## [WORK REQUIRED]
Repeat the records below exactly, leaving out every picture.

## [SUPPLIED DATA]
- Opening Delimiter -

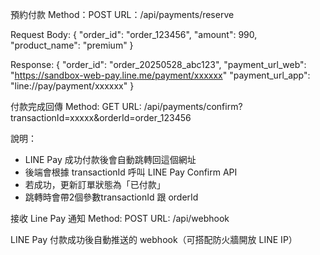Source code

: 預約付款
Method：POST
URL：/api/payments/reserve

Request Body:
{
  "order_id": "order_123456",
  "amount": 990,
  "product_name": "premium"
}

Response:
{
  "order_id": "order_20250528_abc123",
  "payment_url_web": "https://sandbox-web-pay.line.me/payment/xxxxxx"
  "payment_url_app": "line://pay/payment/xxxxxx"
}

付款完成回傳
Method: GET
URL: /api/payments/confirm?transactionId=xxxxx&orderId=order_123456

說明：
- LINE Pay 成功付款後會自動跳轉回這個網址
- 後端會根據 transactionId 呼叫 LINE Pay Confirm API
- 若成功，更新訂單狀態為「已付款」
- 跳轉時會帶2個參數transactionId 跟 orderId

接收 Line Pay 通知
Method: POST
URL: /api/webhook

LINE Pay 付款成功後自動推送的 webhook（可搭配防火牆開放 LINE IP）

- Closing Delimiter -

## [RESULT BELOW]
Source code

: 預約付款
Method：POST
URL：/api/payments/reserve

Request Body:
{
  "order_id": "order_123456",
  "amount": 990,
  "product_name": "premium"
}

Response:
{
  "order_id": "order_20250528_abc123",
  "payment_url_web": "https://sandbox-web-pay.line.me/payment/xxxxxx"
  "payment_url_app": "line://pay/payment/xxxxxx"
}

付款完成回傳
Method: GET
URL: /api/payments/confirm?transactionId=xxxxx&orderId=order_123456

說明：
- LINE Pay 成功付款後會自動跳轉回這個網址
- 後端會根據 transactionId 呼叫 LINE Pay Confirm API
- 若成功，更新訂單狀態為「已付款」
- 跳轉時會帶2個參數transactionId 跟 orderId

接收 Line Pay 通知
Method: POST
URL: /api/webhook

LINE Pay 付款成功後自動推送的 webhook（可搭配防火牆開放 LINE IP）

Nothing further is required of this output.